挫・人間に関して特に詳しくないし、ファンなわけでもないんだが、この曲の完成度はハッキリ言って異常である。
お聞きになる場合は、冒頭の歌詞が出てくるCメロまで、ぜひ聴いて欲しい。
明るい曲でキャッチーで、ライブでやればまあ盛り上がるだろう。
曲調がテンポよく変わっていき、全く飽きさせない。
だが、私が何より特筆したいのは、歌詞だ。
タイトルにもなっている「絶望シネマで臨死」。

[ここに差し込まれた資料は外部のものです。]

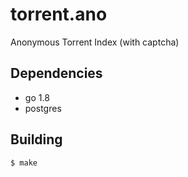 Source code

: # torrent.ano

Anonymous Torrent Index (with captcha)

## Dependencies

* go 1.8
* postgres

## Building

    $ make
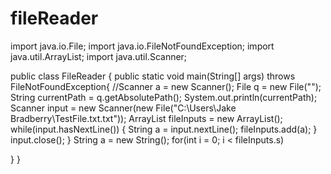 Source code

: # fileReader
import java.io.File;
import java.io.FileNotFoundException;
import java.util.ArrayList;
import java.util.Scanner;

public class FileReader
{
public static void main(String[] args) throws FileNotFoundException{
		//Scanner a = new Scanner();
		File q = new File("");
	    String currentPath = q.getAbsolutePath();
	    System.out.println(currentPath);
		Scanner input = new Scanner(new File("C:\\Users\\Jake Bradberry\\TestFile.txt.txt"));
		ArrayList<String> fileInputs = new ArrayList<String>();
		while(input.hasNextLine())
		{
			String a = input.nextLine();
			fileInputs.add(a);
		}
		input.close();
	}
	String a = new String();
		for(int i = 0; i < fileInputs.s)

}
}
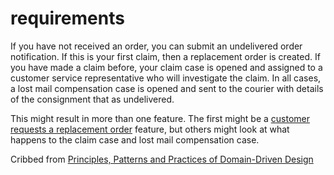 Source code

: # requirements

If you have not received an order, you can submit an undelivered order notification.
If this is your first claim, then a replacement order is created. If you have made a
claim before, your claim case is opened and assigned to a customer service representative
who will investigate the claim. In all cases, a lost mail compensation case is opened
and sent to the courier with details of the consignment that as undelivered.

This might result in more than one feature. The first might be a [customer requests a
replacement order](replacement.feature) feature, but others might look at what happens to the claim case and lost mail compensation case.

Cribbed from [Principles, Patterns and Practices of Domain-Driven Design](https://leanpub.com/Practicing-DDD) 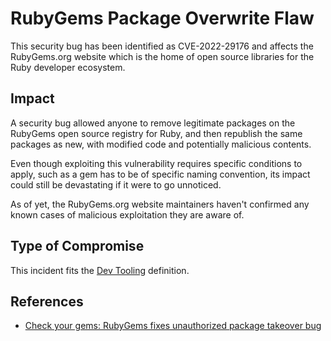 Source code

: # RubyGems Package Overwrite Flaw

This security bug has been identified as CVE-2022-29176 and
affects the RubyGems.org website which is the home of
open source libraries for the Ruby developer ecosystem.

## Impact

A security bug allowed anyone to remove legitimate packages
on the RubyGems open source registry for Ruby, and then republish
the same packages as new, with modified code and potentially
malicious contents.

Even though exploiting this vulnerability requires specific conditions
to apply, such as a gem has to be of specific naming convention, its
impact could still be devastating if it were to go unnoticed.

As of yet, the RubyGems.org website maintainers haven't confirmed any
known cases of malicious exploitation they are aware of.

## Type of Compromise

This incident fits the [Dev Tooling](../compromise-definitions.md#dev-tooling)
definition.

## References

- [Check your gems: RubyGems fixes unauthorized package takeover bug
](https://www.bleepingcomputer.com/news/security/check-your-gems-rubygems-fixes-unauthorized-package-takeover-bug/) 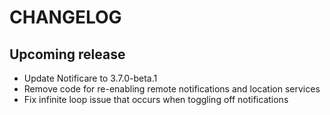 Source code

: # CHANGELOG

## Upcoming release

- Update Notificare to 3.7.0-beta.1
- Remove code for re-enabling remote notifications and location services
- Fix infinite loop issue that occurs when toggling off notifications
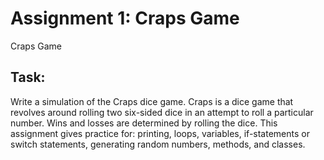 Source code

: # Assignment 1: Craps Game
Craps Game

## Task:
Write a simulation of the Craps dice game. Craps is a dice game that revolves around rolling two
six-sided dice in an attempt to roll a particular number. Wins and losses are determined by
rolling the dice. This assignment gives practice for: printing, loops, variables, if-statements or
switch statements, generating random numbers, methods, and classes. 
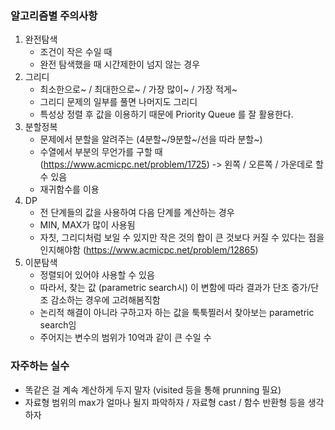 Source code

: ### 알고리즘별 주의사항 ###

1. 완전탐색
    - 조건이 작은 수일 때
    - 완전 탐색했을 때 시간제한이 넘지 않는 경우
2. 그리디
    - 최소한으로~ / 최대한으로~ / 가장 많이~ / 가장 적게~
    - 그리디 문제의 일부를 풀면 나머지도 그리디
    - 특성상 정렬 후 값을 이용하기 때문에 Priority Queue 를 잘 활용한다.
3. 분할정복
    - 문제에서 분할을 알려주는 (4분할~/9분할~/선을 따라 분할~)
    - 수열에서 부분의 무언가를 구할 때 (https://www.acmicpc.net/problem/1725) -> 왼쪽 / 오른쪽 / 가운데로 할 수 있음
    - 재귀함수를 이용
4. DP
    - 전 단계들의 값을 사용하여 다음 단계를 계산하는 경우
    - MIN, MAX가 많이 사용됨
    - 자칫, 그리디처럼 보일 수 있지만 작은 것의 합이 큰 것보다 커질 수 있다는 점을 인지해야함 (https://www.acmicpc.net/problem/12865)
5. 이분탐색
    - 정렬되어 있어야 사용할 수 있음
    - 따라서, 찾는 값 (parametric search시) 이 변함에 따라 결과가 단조 증가/단조 감소하는 경우에 고려해봄직함
    - 논리적 해결이 아니라 구하고자 하는 값을 툭툭찔러서 찾아보는 parametric search임
    - 주어지는 변수의 범위가 10억과 같이 큰 수일 수 

### 자주하는 실수 ###

- 똑같은 걸 계속 계산하게 두지 말자 (visited 등을 통해 prunning 필요)
- 자료형 범위의 max가 얼마나 될지 파악하자 / 자료형 cast / 함수 반환형 등을 생각하자
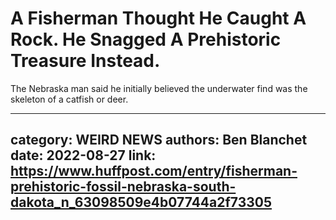 # A Fisherman Thought He Caught A Rock. He Snagged A Prehistoric Treasure Instead.

The Nebraska man said he initially believed the underwater find was the skeleton of a catfish or deer.

---
category: WEIRD NEWS
authors: Ben Blanchet
date: 2022-08-27
link: https://www.huffpost.com/entry/fisherman-prehistoric-fossil-nebraska-south-dakota_n_63098509e4b07744a2f73305
---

Youtubeでタイトル読んだらすぐにサムネ押さざるを得ない強烈なワードの組み合わせ。
え…えーー?
映画館で臨死体験してんの?それとも絶望するほど怖い映画見て死にかけたん?どうゆうこと?
曲中でも、何気なく聴いてなんていられない、「なんじゃそれ」と思わされるワードが連発する。
めくるめく夢 潰せば 祝・僕ちん歴元年
夢、破れてから本当の人生は始まる、的なことですか。深っ。悲哀がこもっている。
しかし夢破れてる分際なのに”僕ちん”なんて自称してて大丈夫なのか。そんなんでやってけるのか。こんなのを平気でサビでぶち込んでくる。
不適切な隠キャが中2頃から持った論理
これが1番サビのラストワード。初めて聞いたときに、すごい上手な歌詞だなと関心した。
挫・人間ってバンド名の通り、多分歌っている彼ら(というか下川(vo))はきっと弱者の立ち位置から歌っているんだろう。この歌詞は見事に弱者を体現している。単なる陰キャじゃなくて、不適切な陰キャってところに凄みを感じる。陰キャとしての矜持を秘めている。
そして、適切ではない陰キャにしか持ち得ない、鬱屈して屈折してどうしようもない論理こそ、このバンドの強みなんだろうね。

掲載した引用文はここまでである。